DATASET RECORDS:
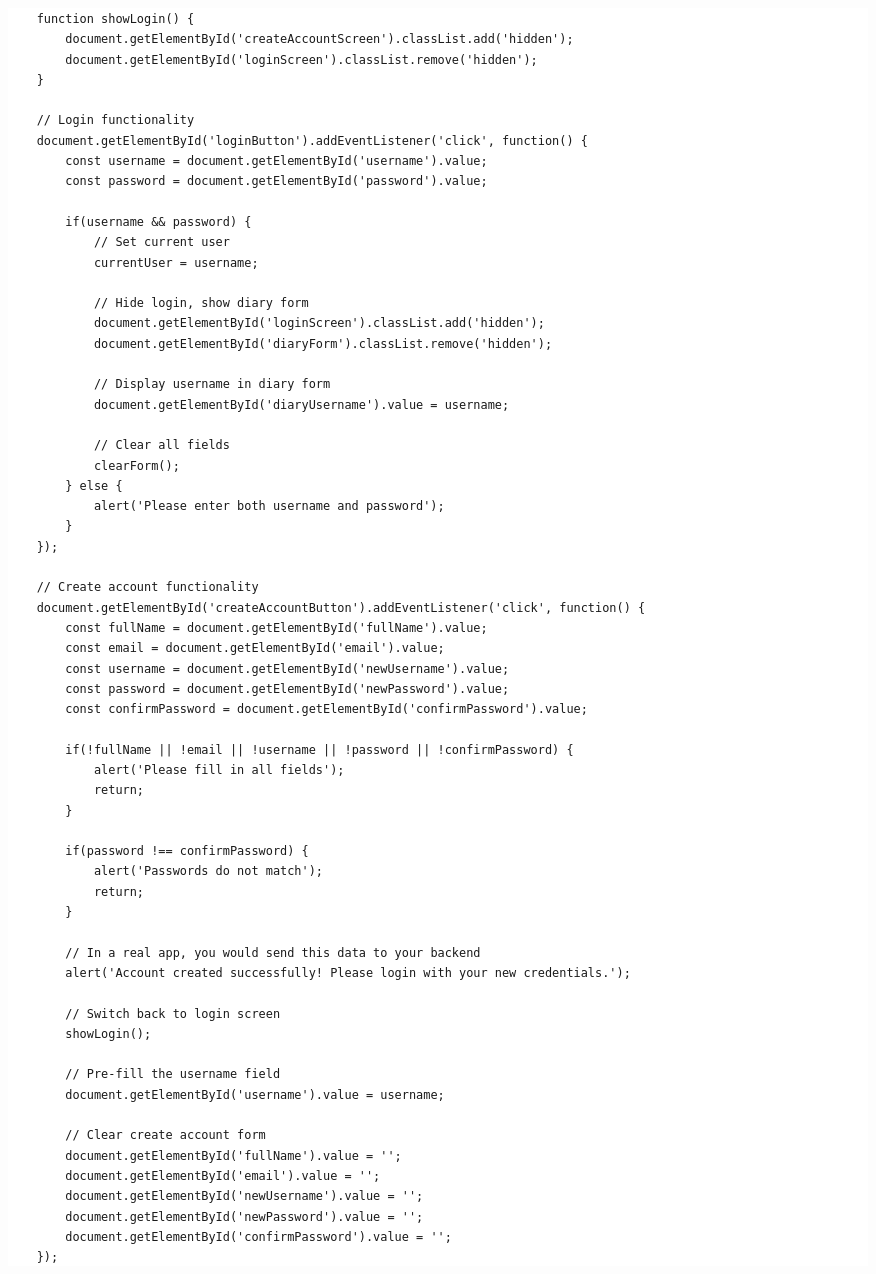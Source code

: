         function showLogin() {
            document.getElementById('createAccountScreen').classList.add('hidden');
            document.getElementById('loginScreen').classList.remove('hidden');
        }

        // Login functionality
        document.getElementById('loginButton').addEventListener('click', function() {
            const username = document.getElementById('username').value;
            const password = document.getElementById('password').value;
            
            if(username && password) {
                // Set current user
                currentUser = username;
                
                // Hide login, show diary form
                document.getElementById('loginScreen').classList.add('hidden');
                document.getElementById('diaryForm').classList.remove('hidden');
                
                // Display username in diary form
                document.getElementById('diaryUsername').value = username;
                
                // Clear all fields
                clearForm();
            } else {
                alert('Please enter both username and password');
            }
        });

        // Create account functionality
        document.getElementById('createAccountButton').addEventListener('click', function() {
            const fullName = document.getElementById('fullName').value;
            const email = document.getElementById('email').value;
            const username = document.getElementById('newUsername').value;
            const password = document.getElementById('newPassword').value;
            const confirmPassword = document.getElementById('confirmPassword').value;
            
            if(!fullName || !email || !username || !password || !confirmPassword) {
                alert('Please fill in all fields');
                return;
            }
            
            if(password !== confirmPassword) {
                alert('Passwords do not match');
                return;
            }
            
            // In a real app, you would send this data to your backend
            alert('Account created successfully! Please login with your new credentials.');
            
            // Switch back to login screen
            showLogin();
            
            // Pre-fill the username field
            document.getElementById('username').value = username;
            
            // Clear create account form
            document.getElementById('fullName').value = '';
            document.getElementById('email').value = '';
            document.getElementById('newUsername').value = '';
            document.getElementById('newPassword').value = '';
            document.getElementById('confirmPassword').value = '';
        });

WORK ORDER: Copy nothing except the lines from the one holding "create account form" through the last line of the data above, and return them exactly.

SOLUTION TO THE PROBLEM:
            // Clear create account form
            document.getElementById('fullName').value = '';
            document.getElementById('email').value = '';
            document.getElementById('newUsername').value = '';
            document.getElementById('newPassword').value = '';
            document.getElementById('confirmPassword').value = '';
        });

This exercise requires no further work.